Stacy Seicshnaydre (L ’92), director of the Tulane Civil Litigation Clinic since 2004 and a professor whose fair-housing scholarship has influenced state and national policy, will lead the restructured program as associate dean of experiential learning and public interest programs.


Tulane Law’s first clinic and trial advocacy program started in 1979, and skills training has grown into a variety of clinics, pro bono options, volunteer internships and for-credit externships, including a new corporate-counsel externship program, an innovative partnership with Valero Energy focusing on environmental compliance and an array of simulation courses.

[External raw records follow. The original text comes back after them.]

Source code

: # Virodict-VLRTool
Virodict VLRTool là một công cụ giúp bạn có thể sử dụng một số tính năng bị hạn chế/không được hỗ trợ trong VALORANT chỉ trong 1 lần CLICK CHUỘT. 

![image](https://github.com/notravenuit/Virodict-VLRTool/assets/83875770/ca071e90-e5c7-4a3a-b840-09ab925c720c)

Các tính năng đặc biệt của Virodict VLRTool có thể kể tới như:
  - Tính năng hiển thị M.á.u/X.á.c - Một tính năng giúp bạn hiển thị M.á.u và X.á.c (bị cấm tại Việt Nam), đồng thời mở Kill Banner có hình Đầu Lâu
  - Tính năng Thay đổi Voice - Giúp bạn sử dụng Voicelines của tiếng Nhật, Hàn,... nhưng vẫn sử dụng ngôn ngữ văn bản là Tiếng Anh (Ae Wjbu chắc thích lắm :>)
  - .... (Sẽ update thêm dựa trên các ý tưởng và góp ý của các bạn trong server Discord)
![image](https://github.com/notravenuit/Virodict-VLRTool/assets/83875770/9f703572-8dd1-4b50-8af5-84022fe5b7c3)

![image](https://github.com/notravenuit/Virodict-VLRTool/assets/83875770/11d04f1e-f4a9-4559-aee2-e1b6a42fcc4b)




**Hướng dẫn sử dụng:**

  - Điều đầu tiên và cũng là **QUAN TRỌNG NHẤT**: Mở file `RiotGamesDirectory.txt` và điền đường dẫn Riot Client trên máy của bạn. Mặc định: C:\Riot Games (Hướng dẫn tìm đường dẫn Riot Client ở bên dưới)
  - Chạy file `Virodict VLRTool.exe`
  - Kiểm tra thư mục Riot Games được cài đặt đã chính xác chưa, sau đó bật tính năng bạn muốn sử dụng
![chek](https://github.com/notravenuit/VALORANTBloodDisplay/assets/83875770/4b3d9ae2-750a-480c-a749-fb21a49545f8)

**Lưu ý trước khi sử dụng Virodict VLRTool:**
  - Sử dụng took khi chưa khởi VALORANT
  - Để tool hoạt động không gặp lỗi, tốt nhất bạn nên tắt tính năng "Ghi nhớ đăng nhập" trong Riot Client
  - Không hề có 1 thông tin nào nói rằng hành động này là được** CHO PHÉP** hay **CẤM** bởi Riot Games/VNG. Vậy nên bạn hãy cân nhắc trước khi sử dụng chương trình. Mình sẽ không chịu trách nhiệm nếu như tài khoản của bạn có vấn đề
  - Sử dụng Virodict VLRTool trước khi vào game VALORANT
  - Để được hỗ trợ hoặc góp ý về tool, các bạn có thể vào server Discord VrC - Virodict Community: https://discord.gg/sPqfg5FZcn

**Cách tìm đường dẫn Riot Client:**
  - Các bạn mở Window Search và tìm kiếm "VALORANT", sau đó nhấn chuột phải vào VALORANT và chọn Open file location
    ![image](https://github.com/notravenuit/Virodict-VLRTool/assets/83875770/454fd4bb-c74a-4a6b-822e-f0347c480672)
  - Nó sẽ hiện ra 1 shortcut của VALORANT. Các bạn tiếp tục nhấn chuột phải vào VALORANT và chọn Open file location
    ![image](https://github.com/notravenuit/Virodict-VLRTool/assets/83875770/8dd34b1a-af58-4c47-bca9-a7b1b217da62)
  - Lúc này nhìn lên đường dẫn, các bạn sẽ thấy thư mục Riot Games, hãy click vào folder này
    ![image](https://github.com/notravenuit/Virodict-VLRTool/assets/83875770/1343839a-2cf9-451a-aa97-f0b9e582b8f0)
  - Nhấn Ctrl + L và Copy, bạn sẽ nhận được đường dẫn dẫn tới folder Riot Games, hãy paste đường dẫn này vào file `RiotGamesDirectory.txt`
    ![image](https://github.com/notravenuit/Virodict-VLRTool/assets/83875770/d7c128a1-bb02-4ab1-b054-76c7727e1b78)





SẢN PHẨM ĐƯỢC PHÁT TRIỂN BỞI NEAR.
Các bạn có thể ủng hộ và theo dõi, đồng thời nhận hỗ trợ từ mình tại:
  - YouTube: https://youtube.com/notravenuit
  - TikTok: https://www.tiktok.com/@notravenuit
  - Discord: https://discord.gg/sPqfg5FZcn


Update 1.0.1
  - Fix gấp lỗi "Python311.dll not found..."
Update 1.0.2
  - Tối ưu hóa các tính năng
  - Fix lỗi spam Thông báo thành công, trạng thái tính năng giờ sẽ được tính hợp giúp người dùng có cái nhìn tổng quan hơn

Experiential learning had been led by assistant dean Jim Letten (L ’79), who recently joined the Butler Snow law firm, and director Jane Johnson (L ’74), who is retiring after 37 years in legal education. Externships and pro bono had been led by assistant dean Julie Jackson and program director Eileen Ryan, both of whom are retiring.


Seicshnaydre said the reorganization provides an opportunity to integrate engaged-learning offerings in ways that maximize the benefit to students.


“A skills program should not just be a cafeteria-style program where people are making menu selections without thinking about how one course can lay the foundation for another course,” she said.


“This is about bringing into balance two essential aspects of legal education, which include a more traditional focus on theory and doctrine and bringing that theory and doctrine to life in the context of a real client.”